/include

Directly include C headers in D source code

Primary LanguageDBoost Software License 1.0BSL-1.0

include

| Build Status | Coverage |

Goal

To directly #include C and C++ headers in (D)[https://dlang.org] files and have the same semantics and ease-of-use as if the file had been #included from C or C++ themselves. Warts and all, meaning that C enum declarations will pollute the global namespace, just as it does "back home".

Limitations

  • It currently only supports C headers, but C++ is planned, templates and all. See also "Translation Notes" below.
  • Packed structs are not supported yet.
  • C99 bitfields are not supported yet.

This is alpha sofware. It has however produced programs that compile that #included several "real-life" C headers:

  • nanomsg/nn.h, nanomsg/pubsub.h
  • curl/curl.h
  • stdio.h, stdlib.h
  • pthread.h
  • xlsxwriter.h
  • libvirt/libvirt.h, libvirt/virterror.h
  • libzfs
  • openssl/ssl.h
  • imapfilter.h
  • libetpan/libetpan.h

Compilation however doesn't guarantee they work as expected and YMMV. Please consult the examples.

Details

include is an executable that has as input a D file with C #include preprocessor directives and outputs a valid D file that can be compiled. The original can't be compiled since D has no integrated preprocessor.
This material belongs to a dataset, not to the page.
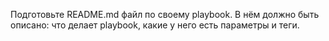 Подготовьте README.md файл по своему playbook. В нём должно быть описано: что делает playbook, какие у него есть параметры и теги.
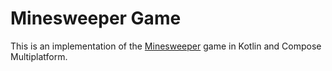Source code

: # Minesweeper Game

This is an implementation of the [Minesweeper](https://en.wikipedia.org/wiki/Minesweeper_(video_game)) game in Kotlin and Compose Multiplatform.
The only supported preprocessor directive is #include.

The input file may also use C preprocessor macros defined in the file(s) it q#includes, just as a C/C++ program would. It may not, however, define macros of its own.

include goes through the input file line-by-line, and upon encountering an #include directive, parses the file to be included with libclang, loops over the definitions of data structures and functions therein and expands in-place the relevant D translations. e.g. if a header contains:

uint16_t foo(uin32_t a);

The output file will contain:

ushort foo(ushort a);

include will also enclose each one of these original #include directives with either extern(C) {} or extern(C++) {} depending on the header file name and/or command-line options.

As part of expanding the #include, and as well as translating declarations, include will also insert text to define macros originally defined in the #included translation unit so that these macros can be used by the D program. The reason for this is that nearly every non-trivial C API requires the preprocessor to use properly. It is possible to mimic this usage in D with enums and CTFE, but the result is not guaranteed to be the same. The only way to use a C or C++ API as it was intended is by leveraging the preprocessor.

As a final pass before writing the output file, include will run the C preprocessor on the intermediary result of expanding all the #include directives so that any used macros are expanded, and the result is a D file that can "natively" call into a C/C++ API by #includeing the appropriate header(s).

Example

// foo.h
#ifndef FOO_H
#define FOO_H

#define FOO_ID(x) (x*3)

int twice(int i);

#endif
// foo.dpp
#include "foo.h"
void main() {
    import std.stdio;
    writeln(twice(FOO_ID(5)));
}

At the shell:

$ ./include foo.dpp foo.d
$ dmd foo.d
$ ./foo
$ 30

Translation notes

Names of structs, enums and unions

C has a different namespace for the aforementioned user-defined types. As such, this is legal C:

struct foo { int i; };
extern int foo;

To accomodate for this, the translation generated by include is:

struct struct_foo { int i; };
extern __gshared int foo;

Changing the variable name would cause linker errors. struct_foo is close to C's struct foo (and similary for enum and union) and since most C structs have a typedef anyway, it shouldn't impact user code too much.

enum

For convenience, this declaration:

enum Enum { foo, bar, baz}

Will generate this translation:

enum { foo, bar, baz}
enum Enum { foo, bar, baz}

This is to mimic C semantics with regards to the global namespace whilst also allowing one to, say, reflect on the enum type.

Function parameters declared as an enum in C will also be an enum in D, i.e. it won't accept an int as C would, so:

void func(Enum e);
func(foo);

becomes:

void func(enum_Enum e);
// func(foo); // won't compile, func takes enum_Enum, not int
func(enum_Enum.foo);

Functions with a name that is a D keyword

Those get an underscore appended and a pragma(mangle) added so they link:

void debug(const char* msg);

Becomes:

pragma(mangle, "debug")
void debug_(const(char)*);